Re: AAC Poster Question on MoCA
in response to
by
posted on
Mar 21, 2019 07:43PM
Pomp,
The data are blinded, so the the two groups are not the apabetalone and control groups. I believe the two groups for which the 'change' has been observed are the intital scores and the subsequent scores for those patients for which (at least) two MoCa scores had been obtained at the the time the preliminary analysis was obtained. In the cognition study, patients have a MoCa test annually.
What the sentence means, I believe, is that 1) given the observed change in MoCa score between the initial and subsequent assessments for 108 patients in the study, 2) the observed standard deviation in the scores at the time of the subsequent assessments, and 3) making the assumption that approximately half the 108 pateints are in each arm of the study, they have calculated, a difference in MoCa scores between the two groups of 2 (or more) points would be signficant.
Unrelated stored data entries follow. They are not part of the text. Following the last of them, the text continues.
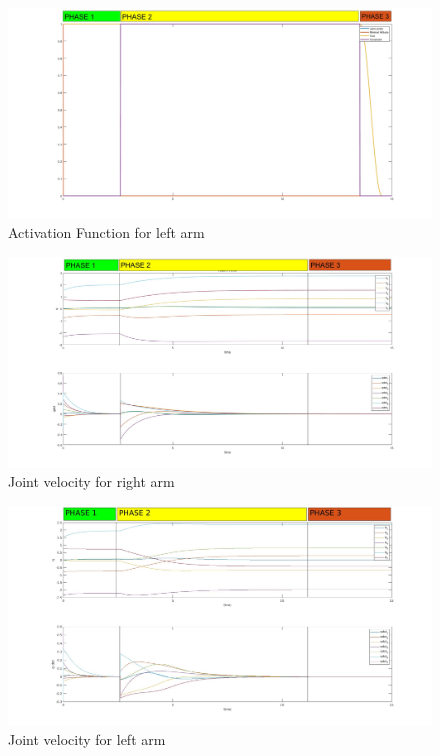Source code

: \documentclass{article}
\begin{document}
\begin{figure}[h]
	\centering
	\includegraphics[width=1\textwidth]{imgs/ex2/activation left .jpg}
	\caption{\label{fig:1} Activation Function for left arm}
\end{figure}
\begin{figure}[h]
	\centering
	\includegraphics[width=1\textwidth]{imgs/ex2/joint_velocity right.jpg}
	\caption{\label{fig:1} Joint velocity for right arm}
\end{figure}
\begin{figure}[h]
	\centering
	\includegraphics[width=1\textwidth]{imgs/ex2/joint_velocity left.jpg}
	\caption{\label{fig:1} Joint velocity for left arm}
\end{figure}
\end{document}
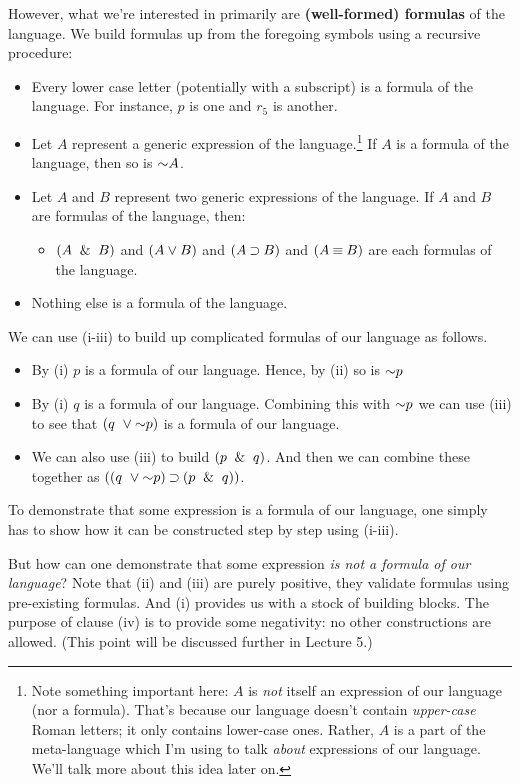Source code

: \documentclass[options]{philosophersimprint}
\theoremstyle{definition}
\begin{document}
However, what we're interested in primarily are \textbf{(well-formed) formulas} of the language. We build formulas up from the foregoing symbols using a recursive procedure:
\begin{itemize}
    \item[(i)] Every lower case letter (potentially with a subscript) is a formula of the language. For instance, $p$ is one and $r_5$ is another.
    \item[(ii)] Let $A$ represent a generic expression of the language.\footnote{Note something important here: $A$ is \textit{not} itself an expression of our language (nor a formula). That's because our language doesn't contain \textit{upper-case} Roman letters; it only contains lower-case ones. Rather, $A$ is a part of the meta-language which I'm using to talk \textit{about} expressions of our language. We'll talk more about this idea later on.} If $A$ is a formula of the language, then so is $\Neg A$.
    \item[(iii)] Let $A$ and $B$ represent two generic expressions of the language. If $A$ and $B$ are formulas of the language, then: \begin{itemize}
        \item $(A \Conj B)$ and $(A \Disj B)$ and $(A \Cond B)$ and $(A \Bicond B)$ are each formulas of the language.
    \end{itemize}
    \item[(iv)] Nothing else is a formula of the language.
\end{itemize}

We can use (i-iii) to build up complicated formulas of our language as follows.
\begin{itemize}
    \item By (i) $p$ is a formula of our language. Hence, by (ii) so is $\Neg p$
    \item By (i) $q$ is a formula of our language. Combining this with $\Neg p$ we can use (iii) to see that $(q \ \Disj\Neg p)$ is a formula of our language.
    \item We can also use (iii) to build $(p \Conj q)$. And then we can combine these together as $((q \ \Disj\Neg p)\Cond (p \Conj q))$.
\end{itemize}

To demonstrate that some expression is a formula of our language, one simply has to show how it can be constructed step by step using (i-iii).

But how can one demonstrate that some expression \textit{is not a formula of our language}? Note that (ii) and (iii) are purely positive, they validate formulas using pre-existing formulas. And (i) provides us with a stock of building blocks. The purpose of clause (iv) is to provide some negativity: no other constructions are allowed. (This point will be discussed further in Lecture 5.)
\end{document}
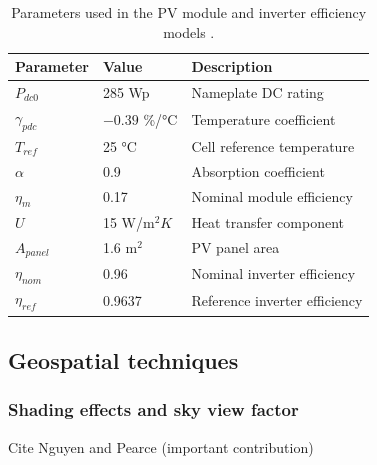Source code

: \begin{table}[htbp]
\centering
\footnotesize
\caption{Parameters used in the PV module and inverter efficiency models \cite{dobos_pvwatts_2014, faiman_assessing_2008}.}
\label{tab:efficiency}

    \begin{tabular}{lll}
    \hline
    \textbf{Parameter} & \textbf{Value}     & \textbf{Description}          \\ \hline
    $P_{dc0}$          & 285 Wp           & Nameplate DC rating           \\
    $\gamma_{pdc}$     & $-0.39$ \%/°C& Temperature coefficient       \\
    $T_{ref}$          & 25 °C       & Cell reference temperature    \\
    $\alpha$           & 0.9                & Absorption coefficient        \\
    $\eta_m$           & 0.17               & Nominal module efficiency     \\
    $U$                & 15 W/m$^2K$        & Heat transfer component       \\
    $A_\mathit{panel}$        & 1.6 m$^2$          & PV panel area                 \\
    $\eta_\mathit{nom}$       & 0.96               & Nominal inverter efficiency   \\
    $\eta_\mathit{ref}$       & 0.9637             & Reference inverter efficiency \\ \hline
    \end{tabular}
\end{table}

\subsection{Geospatial techniques}
\label{GIS_methods}

\subsubsection{Shading effects and sky view factor}

Cite Nguyen and Pearce (important contribution) 

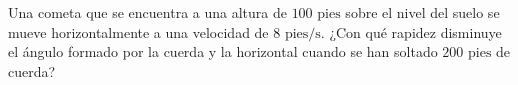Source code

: \item Una cometa que se encuentra a una altura de $100 \text{ pies}$ sobre el nivel del suelo se mueve horizontalmente a una velocidad de $8 \text{ pies/s}$. ¿Con qué rapidez disminuye el ángulo formado por la cuerda y la horizontal cuando se han soltado $200 \text{ pies}$ de cuerda?
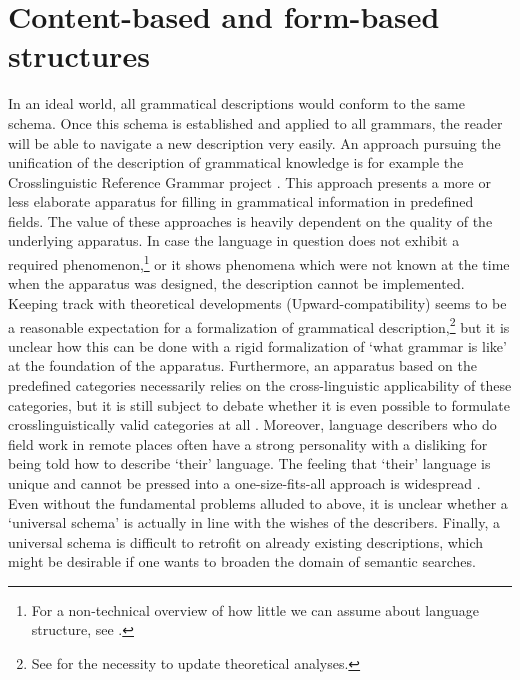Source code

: 

\section{Content-based and form-based structures}
In an ideal world, all grammatical descriptions would conform to the same schema. Once this schema is established and applied to all grammars, the reader will be able to navigate a new description very easily. An approach pursuing the unification of the description of grammatical knowledge is for example the Crosslinguistic Reference Grammar project \citep{Peterson2002,Zaefferer2006,Blacktv}. This approach presents a more or less elaborate apparatus for filling in  grammatical information in predefined fields. The value of these approaches is heavily  dependent on the quality of the underlying apparatus. In case the language in question does not exhibit a required phenomenon,\footnote{For 
 a non-technical overview of how little we can assume about language structure, see \citet{EvansEtAl2009BBS}.
} 
or it shows phenomena which were not known at the time when the apparatus was designed, the description cannot be implemented. Keeping track with theoretical developments (Upward-compatibility) seems to be a reasonable expectation for a formalization of grammatical description,\footnote{See 
 \citet{Mosel2006craft} for the necessity to update theoretical analyses.
} 
but it is unclear how this can be done with a rigid formalization of `what grammar is like' at the foundation of the apparatus.  Furthermore, an apparatus based on the predefined categories necessarily relies on the cross-linguistic applicability of these categories, but it is still subject to debate whether it is even possible to formulate crosslinguistically valid categories at all \citep{Haspelmath2007LT}. Moreover, language describers who do field work in remote places often have a strong personality with a disliking for being told how to describe `their' language. The feeling that `their' language is unique and cannot be pressed into a one-size-fits-all approach is widespread \citep{Weber2006grow}. Even without the fundamental problems alluded to above, it is unclear whether a `universal schema' is actually in line with the wishes of the describers. Finally, a universal schema is difficult to retrofit on already existing descriptions, which might be desirable if one wants to broaden the domain of semantic searches.

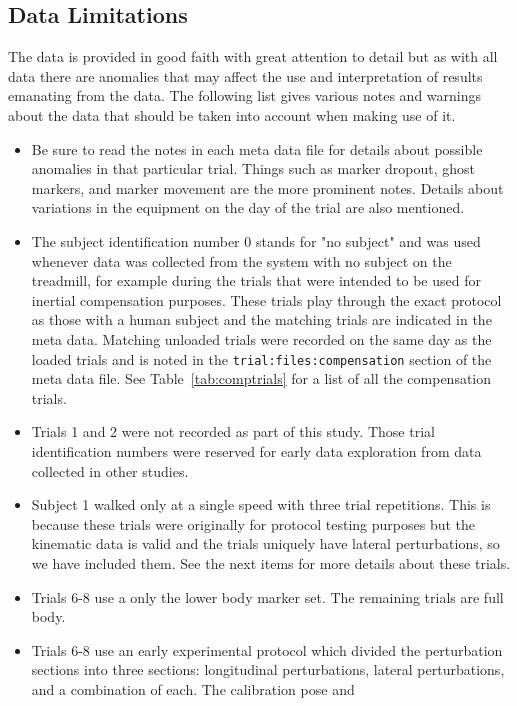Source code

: \documentclass[fleqn,12pt]{wlpeerj}
\begin{document}
\subsection*{Data Limitations}
%
The data is provided in good faith with great attention to detail but as with
all data there are anomalies that may affect the use and interpretation of
results emanating from the data. The following list gives various notes and
warnings about the data that should be taken into account when making use of
it.
%
\begin{itemize}
  \item Be sure to read the notes in each meta data file for details about
    possible anomalies in that particular trial. Things such as marker dropout,
    ghost markers, and marker movement are the more prominent notes. Details
    about variations in the equipment on the day of the trial are also
    mentioned.
  \item The subject identification number 0 stands for "no subject" and was
    used whenever data was collected from the system with no subject on the
    treadmill, for example during the trials that were intended to be used for
    inertial compensation purposes. These trials play through the exact
    protocol as those with a human subject and the matching trials are
    indicated in the meta data. Matching unloaded trials were recorded on the
    same day as the loaded trials and is noted in the
    \verb|trial:files:compensation| section of the meta data file. See
    Table~\ref{tab:comptrials} for a list of all the compensation trials.
  \item Trials 1 and 2 were not recorded as part of this study. Those trial
    identification numbers were reserved for early data exploration from data
    collected in other studies.
  \item Subject 1 walked only at a single speed with three trial repetitions.
    This is because these trials were originally for protocol testing purposes
    but the kinematic data is valid and the trials uniquely have lateral
    perturbations, so we have included them. See the next items for more
    details about these trials.
  \item Trials 6-8 use a only the lower body marker set. The remaining trials
    are full body.
  \item Trials 6-8 use an early experimental protocol which divided the
    perturbation sections into three sections: longitudinal perturbations,
    lateral perturbations, and a combination of each. The calibration pose and

\end{itemize}
\end{document}
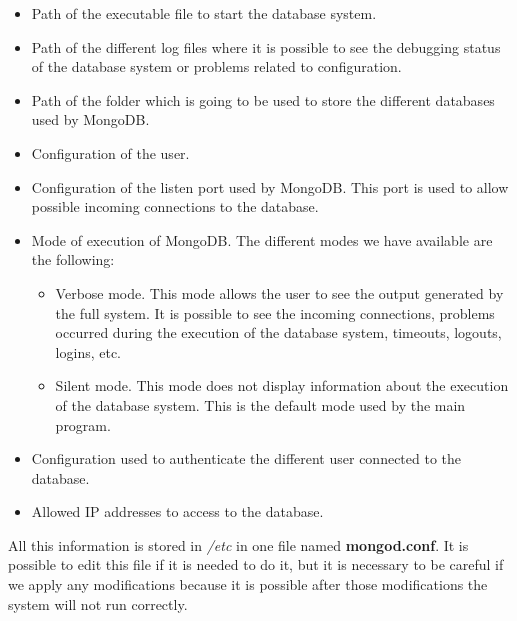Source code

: \begin{itemize}

\item Path of the executable file to start the database system.

\item Path of the different log files where it is possible to see the debugging status of the database system or problems related to configuration.

\item Path of the folder which is going to be used to store the different databases used by MongoDB.

\item Configuration of the user.

\item Configuration of the listen port used by MongoDB. This port is used to allow possible incoming connections to the database.

\item Mode of execution of MongoDB. The different modes we have available are the following:

\begin{itemize}

\item Verbose mode. This mode allows the user to see the output generated by the full system. It is possible to see the incoming connections, problems occurred during the execution of the database system, timeouts, logouts, logins, etc.

\item Silent mode. This mode does not display information about the execution of the database system. This is the default mode used by the main program.

\end{itemize}

\item Configuration used to authenticate the different user connected to the database.

\item Allowed IP addresses to access to the database.

\end{itemize}

All this information is stored in \textit{/etc} in one file named \textbf{mongod.conf}. It is possible to edit this file if it is needed to do it, but it is necessary to be careful if we apply any modifications because it is possible after those modifications the system will not run correctly.\\

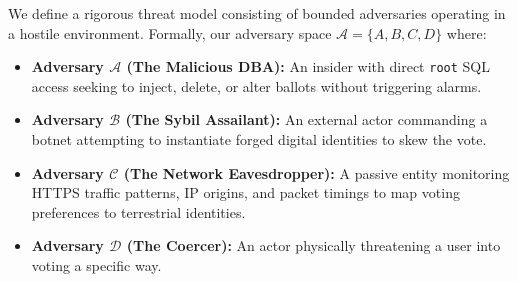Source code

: \documentclass[journal,10pt,twocolumn]{IEEEtran}
\begin{document}
We define a rigorous threat model consisting of bounded adversaries operating in a hostile environment. Formally, our adversary space $\mathcal{A} = \{A, B, C, D\}$ where:

\begin{itemize}
    \item \textbf{Adversary $\mathcal{A}$ (The Malicious DBA):} An insider with direct \texttt{root} SQL access seeking to inject, delete, or alter ballots without triggering alarms.
    \item \textbf{Adversary $\mathcal{B}$ (The Sybil Assailant):} An external actor commanding a botnet attempting to instantiate forged digital identities to skew the vote.
    \item \textbf{Adversary $\mathcal{C}$ (The Network Eavesdropper):} A passive entity monitoring HTTPS traffic patterns, IP origins, and packet timings to map voting preferences to terrestrial identities.
    \item \textbf{Adversary $\mathcal{D}$ (The Coercer):} An actor physically threatening a user into voting a specific way.
\end{itemize}
\end{document}
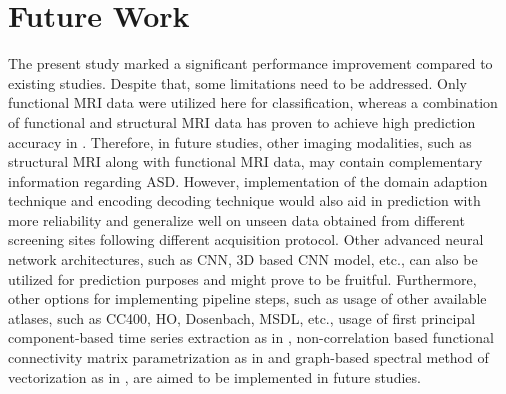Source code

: \section{Future Work}
The present study marked a significant performance improvement compared to existing studies. Despite that, some limitations need to be addressed. Only functional MRI data were utilized here for classification, whereas a combination of functional and structural MRI data has proven to achieve high prediction accuracy in \cite{rakic2020improving, mellema2019multiple}. Therefore, in future studies, other imaging modalities, such as structural MRI along with functional MRI data, may contain complementary information regarding ASD. However, implementation of the domain adaption technique \cite{li_gu_dvornek_staib_ventola_duncan_2020} and encoding decoding technique \cite{du2019brain} would also aid in prediction with more reliability and generalize well on unseen data obtained from different screening sites following different acquisition protocol. Other advanced neural network architectures, such as CNN, 3D based CNN model, etc., can also be utilized for prediction purposes and might prove to be fruitful. Furthermore, other options for implementing pipeline steps, such as usage of other available atlases, such as CC400, HO, Dosenbach, MSDL, etc., usage of first principal component-based time series extraction as in \cite{yassin2020machine}, non-correlation based functional connectivity matrix parametrization as in \cite{venkatesh2020comparing} and graph-based spectral method of vectorization as in \cite{farahani2019application}, are aimed to be implemented in future studies.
They don't know at this point if there is a difference between the groups, but they now know that they have the ability to detect (and establish significnace for) a change of that magnitude if it exists. Likely, the power to detect an even smaller difference between the apabetalone and placebo groups will increase as more patients have multiple MoCa scores and the duration of the trial increases.
They may be excited because the mean (or median) MoCa score did not decrease much (or even stayed constant or increased) in the subsequent assessments but the standard deviation of scores increased. This would be consistent with (but not prove) the possibility that the apabetalone treatment was working to slow the delcine in cognition expected in old, sick patients but the placebo group was still declining at the expected rate. Thus, the standard deviation in MoCa scores for the entire group combined would increase as a difference in median score developed between the two arms over time.